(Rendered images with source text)
Segment Open

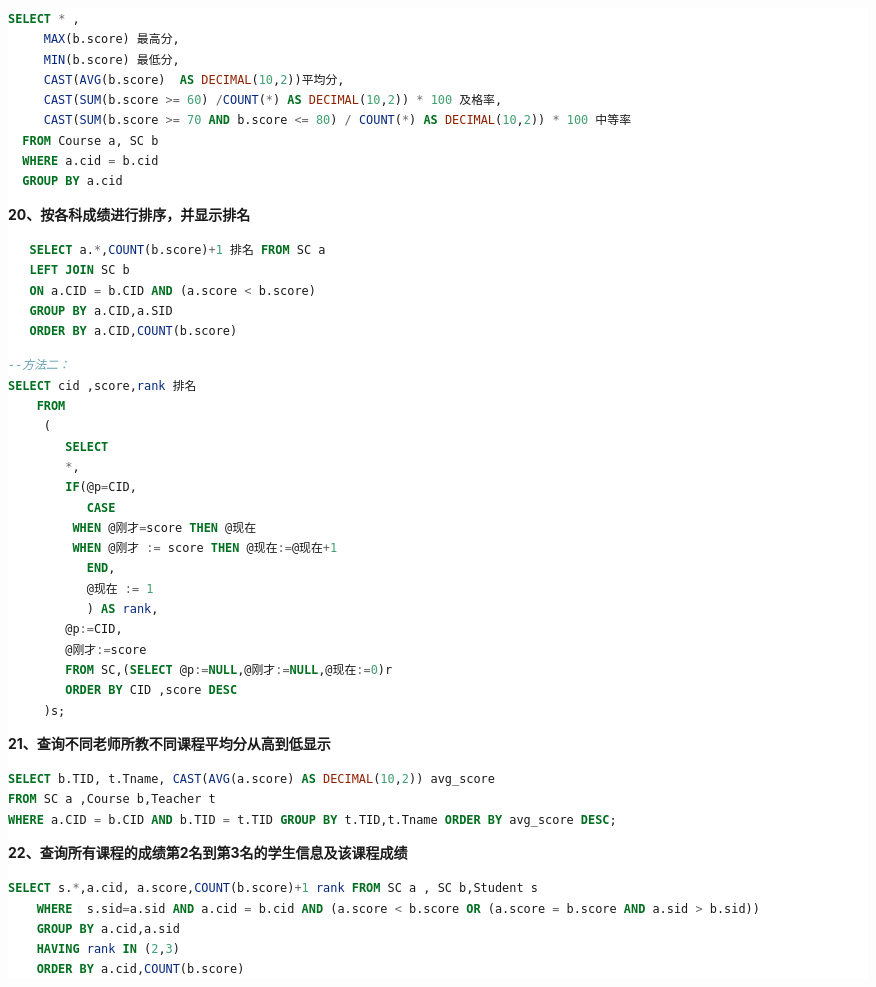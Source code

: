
 ```sql
SELECT * ,
     MAX(b.score) 最高分,
     MIN(b.score) 最低分,
     CAST(AVG(b.score)  AS DECIMAL(10,2))平均分,
     CAST(SUM(b.score >= 60) /COUNT(*) AS DECIMAL(10,2)) * 100 及格率,
     CAST(SUM(b.score >= 70 AND b.score <= 80) / COUNT(*) AS DECIMAL(10,2)) * 100 中等率
  FROM Course a, SC b
  WHERE a.cid = b.cid 
  GROUP BY a.cid
```

**20、按各科成绩进行排序，并显示排名**

```sql
   SELECT a.*,COUNT(b.score)+1 排名 FROM SC a 
   LEFT JOIN SC b 
   ON a.CID = b.CID AND (a.score < b.score)
   GROUP BY a.CID,a.SID
   ORDER BY a.CID,COUNT(b.score) 
```

```sql
--方法二：
SELECT cid ,score,rank 排名
	FROM
	 (
	    SELECT 
	    *,
	    IF(@p=CID,
	       CASE 
		 WHEN @刚才=score THEN @现在
		 WHEN @刚才 := score THEN @现在:=@现在+1
	       END,
	       @现在 := 1
	       ) AS rank,
	    @p:=CID,
	    @刚才:=score
	    FROM SC,(SELECT @p:=NULL,@刚才:=NULL,@现在:=0)r
	    ORDER BY CID ,score DESC
	 )s;
```

**21、查询不同老师所教不同课程平均分从高到低显示**

```sql
SELECT b.TID, t.Tname, CAST(AVG(a.score) AS DECIMAL(10,2)) avg_score 
FROM SC a ,Course b,Teacher t 
WHERE a.CID = b.CID AND b.TID = t.TID GROUP BY t.TID,t.Tname ORDER BY avg_score DESC;
```

**22、查询所有课程的成绩第2名到第3名的学生信息及该课程成绩**

```sql
SELECT s.*,a.cid, a.score,COUNT(b.score)+1 rank FROM SC a , SC b,Student s
	WHERE  s.sid=a.sid AND a.cid = b.cid AND (a.score < b.score OR (a.score = b.score AND a.sid > b.sid))
	GROUP BY a.cid,a.sid
	HAVING rank IN (2,3)
	ORDER BY a.cid,COUNT(b.score)
```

Segment Closed

=== Task to complete ===
Images are to be left out when the records above are written out again exactly.

=== Exercise response ===
Source code

:
 ```sql
SELECT * ,
     MAX(b.score) 最高分,
     MIN(b.score) 最低分,
     CAST(AVG(b.score)  AS DECIMAL(10,2))平均分,
     CAST(SUM(b.score >= 60) /COUNT(*) AS DECIMAL(10,2)) * 100 及格率,
     CAST(SUM(b.score >= 70 AND b.score <= 80) / COUNT(*) AS DECIMAL(10,2)) * 100 中等率
  FROM Course a, SC b
  WHERE a.cid = b.cid 
  GROUP BY a.cid
```

**20、按各科成绩进行排序，并显示排名**

```sql
   SELECT a.*,COUNT(b.score)+1 排名 FROM SC a 
   LEFT JOIN SC b 
   ON a.CID = b.CID AND (a.score < b.score)
   GROUP BY a.CID,a.SID
   ORDER BY a.CID,COUNT(b.score) 
```

```sql
--方法二：
SELECT cid ,score,rank 排名
	FROM
	 (
	    SELECT 
	    *,
	    IF(@p=CID,
	       CASE 
		 WHEN @刚才=score THEN @现在
		 WHEN @刚才 := score THEN @现在:=@现在+1
	       END,
	       @现在 := 1
	       ) AS rank,
	    @p:=CID,
	    @刚才:=score
	    FROM SC,(SELECT @p:=NULL,@刚才:=NULL,@现在:=0)r
	    ORDER BY CID ,score DESC
	 )s;
```

**21、查询不同老师所教不同课程平均分从高到低显示**

```sql
SELECT b.TID, t.Tname, CAST(AVG(a.score) AS DECIMAL(10,2)) avg_score 
FROM SC a ,Course b,Teacher t 
WHERE a.CID = b.CID AND b.TID = t.TID GROUP BY t.TID,t.Tname ORDER BY avg_score DESC;
```

**22、查询所有课程的成绩第2名到第3名的学生信息及该课程成绩**

```sql
SELECT s.*,a.cid, a.score,COUNT(b.score)+1 rank FROM SC a , SC b,Student s
	WHERE  s.sid=a.sid AND a.cid = b.cid AND (a.score < b.score OR (a.score = b.score AND a.sid > b.sid))
	GROUP BY a.cid,a.sid
	HAVING rank IN (2,3)
	ORDER BY a.cid,COUNT(b.score)
```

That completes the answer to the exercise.